Sited on a cliff above the sea about two and a half hours from Paris, the views are spectacular. To take advantage of them, the architect replaced three of the library’s walls with enormous windows to erase the separation between outdoors and in. On the library’s fourth wall? Floor-to-ceiling bookshelves, of course:
Photography courtesy of Antonin Ziegler.
Above: Concealed in the base of the new 650-square-foot library is a garage. The library cube is adjacent to an old stone country house. The dark bulk of the new building “creates a relationship that tends to make the existing house disappear,” the architect says.

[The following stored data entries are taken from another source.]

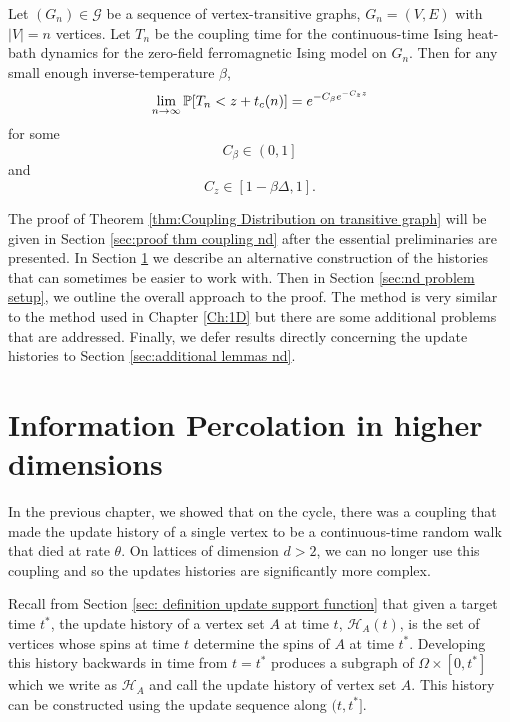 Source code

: \begin{theorem}
\label{thm:Coupling Distribution on transitive graph}
	Let $(G_n) \in \mathscr{G}$ be a sequence of vertex-transitive graphs, $G_n = (V, E)$ with $|V| = n$ vertices. Let $T_n$ be the coupling time for the continuous-time Ising heat-bath dynamics for the zero-field ferromagnetic Ising model on $G_n$. Then for any small enough inverse-temperature $\beta$,
	\begin{equation}
		\lim_{n \rightarrow \infty} \mathbb{P}[T_n < z + t_c(n)] = e^{-C_\beta e^{-C_z z}}
	\end{equation}
	for some
	\begin{equation}
		C_\beta \in \left(0,1\right]
	\end{equation}
	and
	\begin{equation}
		C_z \in \left[1 - \beta \Delta, 1\right].
	\end{equation}

\end{theorem}

The proof of Theorem \ref{thm:Coupling Distribution on transitive graph} will be given in Section \ref{sec:proof thm coupling nd} after the essential preliminaries are presented. In Section \ref{sec:information percolation in higher dimensions} we describe an alternative construction of the histories that can sometimes be easier to work with. Then in Section \ref{sec:nd problem setup}, we outline the overall approach to the proof. The method is very similar to the method used in Chapter \ref{Ch:1D} but there are some additional problems that are addressed. Finally, we defer results directly concerning the update histories to Section \ref{sec:additional lemmas nd}.

\section{Information Percolation in higher dimensions}
\label{sec:information percolation in higher dimensions}
In the previous chapter, we showed that on the cycle, there was a coupling that made the update history of a single vertex to be a continuous-time random walk that died at rate $\theta$. On lattices of dimension $d > 2$, we can no longer use this coupling and so the updates histories are significantly more complex. 

Recall from Section \ref{sec: definition update support function} that given a target time $t^*$, the update history of a vertex set $A$ at time $t$, $\mathcal{H}_A(t)$, is the set of vertices whose spins at time $t$ determine the spins of $A$ at time $t^*$. Developing this history backwards in time from $t = t^*$ produces a subgraph of $\Omega \times [0, t^*]$ which we write as $\mathcal{H}_A$ and call the update history of vertex set $A$. This history can be constructed using the update sequence along $(t, t^*]$.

Above: Connected to the existing house by a glazed passageway, the new library is open on three sides–designed to look like a book that is open to the landscape.
Above: A staircase from the kitchen in the main house leads to the library.
Above: Ceiling pendants and strip lighting illuminate the plywood-clad interior.
Above: The timber framing runs like ribs up the walls and across the ceiling.
Above: Indoor and outdoor walls are clad in plywood; the exterior siding was blackened with pine tar to create a contrast to the stone walls of the existing house.
Above: Windows frame views of a nearby village, meadows, and a green expanse of rough grassy lawn.
Above: Pale plywood was left untreated on the interior walls and turns a warm golden color in the afternoon sun.
Above: The staircase from the main house rises from the floor in the library.
Above: “Inside, piles of books are stacked in every corner and recess. The rhythm of the day is marked by the turning of pages and punctuated by the comings and goings of the house cats,” says the architect.